## Exercise objective:
Your job is to reproduce all of the data exactly.

(Saved entries)
——
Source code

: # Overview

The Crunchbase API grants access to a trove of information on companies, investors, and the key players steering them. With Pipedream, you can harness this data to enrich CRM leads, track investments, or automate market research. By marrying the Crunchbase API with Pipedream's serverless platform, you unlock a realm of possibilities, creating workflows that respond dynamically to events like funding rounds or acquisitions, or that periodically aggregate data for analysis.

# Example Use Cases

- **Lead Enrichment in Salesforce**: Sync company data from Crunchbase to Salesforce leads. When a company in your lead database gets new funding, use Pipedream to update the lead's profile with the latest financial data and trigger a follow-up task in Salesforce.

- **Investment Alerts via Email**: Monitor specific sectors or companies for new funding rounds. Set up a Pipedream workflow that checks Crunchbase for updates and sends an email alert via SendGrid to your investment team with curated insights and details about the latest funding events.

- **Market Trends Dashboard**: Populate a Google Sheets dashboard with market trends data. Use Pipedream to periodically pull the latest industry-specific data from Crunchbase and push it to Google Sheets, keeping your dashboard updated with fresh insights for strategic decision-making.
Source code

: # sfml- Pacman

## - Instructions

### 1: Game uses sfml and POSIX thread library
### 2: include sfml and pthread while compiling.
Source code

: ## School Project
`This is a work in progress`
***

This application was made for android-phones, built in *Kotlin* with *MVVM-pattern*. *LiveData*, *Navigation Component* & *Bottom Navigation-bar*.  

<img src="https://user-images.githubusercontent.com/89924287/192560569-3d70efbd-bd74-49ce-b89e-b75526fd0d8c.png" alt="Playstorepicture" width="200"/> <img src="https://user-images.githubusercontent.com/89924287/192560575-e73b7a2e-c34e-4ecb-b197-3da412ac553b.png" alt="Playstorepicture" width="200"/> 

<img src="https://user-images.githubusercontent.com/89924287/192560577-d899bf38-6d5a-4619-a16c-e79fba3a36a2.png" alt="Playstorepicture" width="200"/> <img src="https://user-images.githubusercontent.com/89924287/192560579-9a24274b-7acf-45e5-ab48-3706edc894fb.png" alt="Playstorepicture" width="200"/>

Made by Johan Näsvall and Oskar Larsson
——
## Answer to this exercise:
Source code

: # Overview

The Crunchbase API grants access to a trove of information on companies, investors, and the key players steering them. With Pipedream, you can harness this data to enrich CRM leads, track investments, or automate market research. By marrying the Crunchbase API with Pipedream's serverless platform, you unlock a realm of possibilities, creating workflows that respond dynamically to events like funding rounds or acquisitions, or that periodically aggregate data for analysis.

# Example Use Cases

- **Lead Enrichment in Salesforce**: Sync company data from Crunchbase to Salesforce leads. When a company in your lead database gets new funding, use Pipedream to update the lead's profile with the latest financial data and trigger a follow-up task in Salesforce.

- **Investment Alerts via Email**: Monitor specific sectors or companies for new funding rounds. Set up a Pipedream workflow that checks Crunchbase for updates and sends an email alert via SendGrid to your investment team with curated insights and details about the latest funding events.

- **Market Trends Dashboard**: Populate a Google Sheets dashboard with market trends data. Use Pipedream to periodically pull the latest industry-specific data from Crunchbase and push it to Google Sheets, keeping your dashboard updated with fresh insights for strategic decision-making.
Source code

: # sfml- Pacman

## - Instructions

### 1: Game uses sfml and POSIX thread library
### 2: include sfml and pthread while compiling.
Source code

: ## School Project
`This is a work in progress`
***

This application was made for android-phones, built in *Kotlin* with *MVVM-pattern*. *LiveData*, *Navigation Component* & *Bottom Navigation-bar*.  

<img src="https://user-images.githubusercontent.com/89924287/192560569-3d70efbd-bd74-49ce-b89e-b75526fd0d8c.png" alt="Playstorepicture" width="200"/> <img src="https://user-images.githubusercontent.com/89924287/192560575-e73b7a2e-c34e-4ecb-b197-3da412ac553b.png" alt="Playstorepicture" width="200"/> 

<img src="https://user-images.githubusercontent.com/89924287/192560577-d899bf38-6d5a-4619-a16c-e79fba3a36a2.png" alt="Playstorepicture" width="200"/> <img src="https://user-images.githubusercontent.com/89924287/192560579-9a24274b-7acf-45e5-ab48-3706edc894fb.png" alt="Playstorepicture" width="200"/>

Made by Johan Näsvall and Oskar Larsson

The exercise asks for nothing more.